What to do:
The full listing should be written out verbatim, and its images should be dropped.

Provided data:

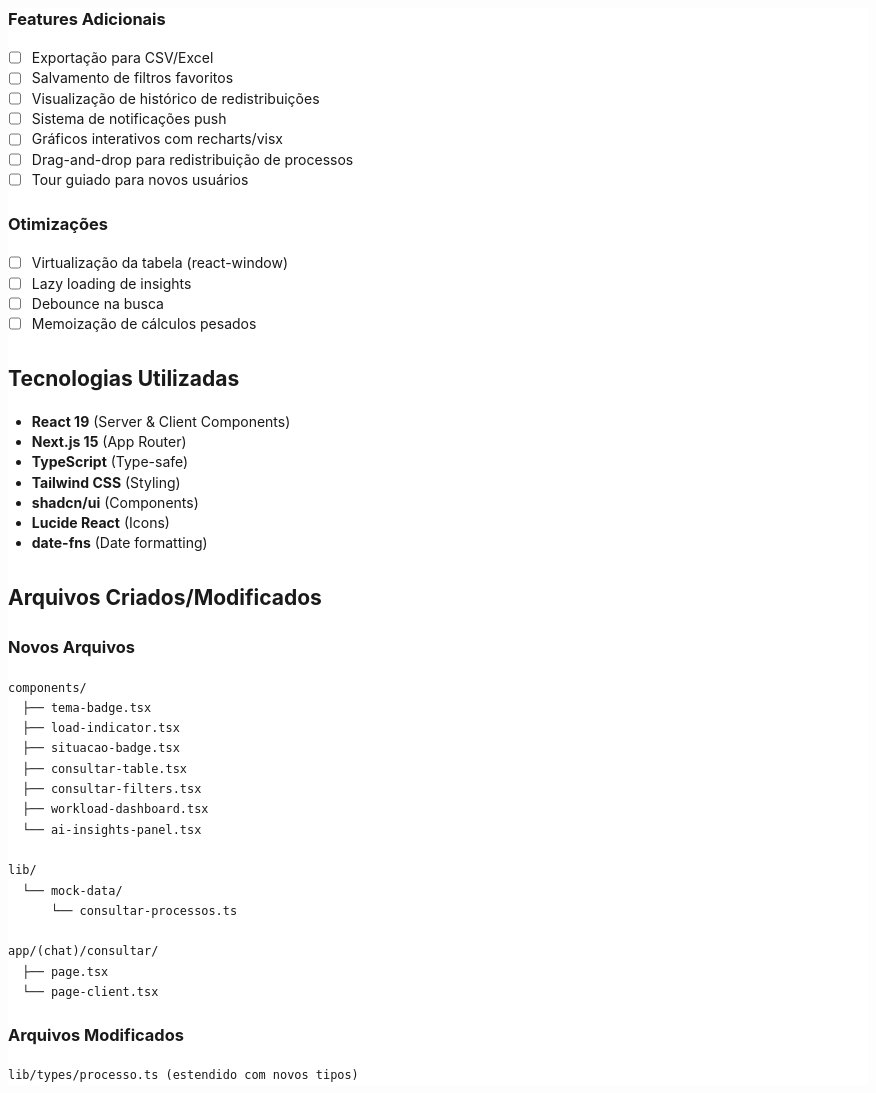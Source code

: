 ### Features Adicionais
- [ ] Exportação para CSV/Excel
- [ ] Salvamento de filtros favoritos
- [ ] Visualização de histórico de redistribuições
- [ ] Sistema de notificações push
- [ ] Gráficos interativos com recharts/visx
- [ ] Drag-and-drop para redistribuição de processos
- [ ] Tour guiado para novos usuários

### Otimizações
- [ ] Virtualização da tabela (react-window)
- [ ] Lazy loading de insights
- [ ] Debounce na busca
- [ ] Memoização de cálculos pesados

## Tecnologias Utilizadas

- **React 19** (Server & Client Components)
- **Next.js 15** (App Router)
- **TypeScript** (Type-safe)
- **Tailwind CSS** (Styling)
- **shadcn/ui** (Components)
- **Lucide React** (Icons)
- **date-fns** (Date formatting)

## Arquivos Criados/Modificados

### Novos Arquivos
```
components/
  ├── tema-badge.tsx
  ├── load-indicator.tsx
  ├── situacao-badge.tsx
  ├── consultar-table.tsx
  ├── consultar-filters.tsx
  ├── workload-dashboard.tsx
  └── ai-insights-panel.tsx

lib/
  └── mock-data/
      └── consultar-processos.ts

app/(chat)/consultar/
  ├── page.tsx
  └── page-client.tsx
```

### Arquivos Modificados
```
lib/types/processo.ts (estendido com novos tipos)
```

Answer space:
Source code

: ### Features Adicionais
- [ ] Exportação para CSV/Excel
- [ ] Salvamento de filtros favoritos
- [ ] Visualização de histórico de redistribuições
- [ ] Sistema de notificações push
- [ ] Gráficos interativos com recharts/visx
- [ ] Drag-and-drop para redistribuição de processos
- [ ] Tour guiado para novos usuários

### Otimizações
- [ ] Virtualização da tabela (react-window)
- [ ] Lazy loading de insights
- [ ] Debounce na busca
- [ ] Memoização de cálculos pesados

## Tecnologias Utilizadas

- **React 19** (Server & Client Components)
- **Next.js 15** (App Router)
- **TypeScript** (Type-safe)
- **Tailwind CSS** (Styling)
- **shadcn/ui** (Components)
- **Lucide React** (Icons)
- **date-fns** (Date formatting)

## Arquivos Criados/Modificados

### Novos Arquivos
```
components/
  ├── tema-badge.tsx
  ├── load-indicator.tsx
  ├── situacao-badge.tsx
  ├── consultar-table.tsx
  ├── consultar-filters.tsx
  ├── workload-dashboard.tsx
  └── ai-insights-panel.tsx

lib/
  └── mock-data/
      └── consultar-processos.ts

app/(chat)/consultar/
  ├── page.tsx
  └── page-client.tsx
```

### Arquivos Modificados
```
lib/types/processo.ts (estendido com novos tipos)
```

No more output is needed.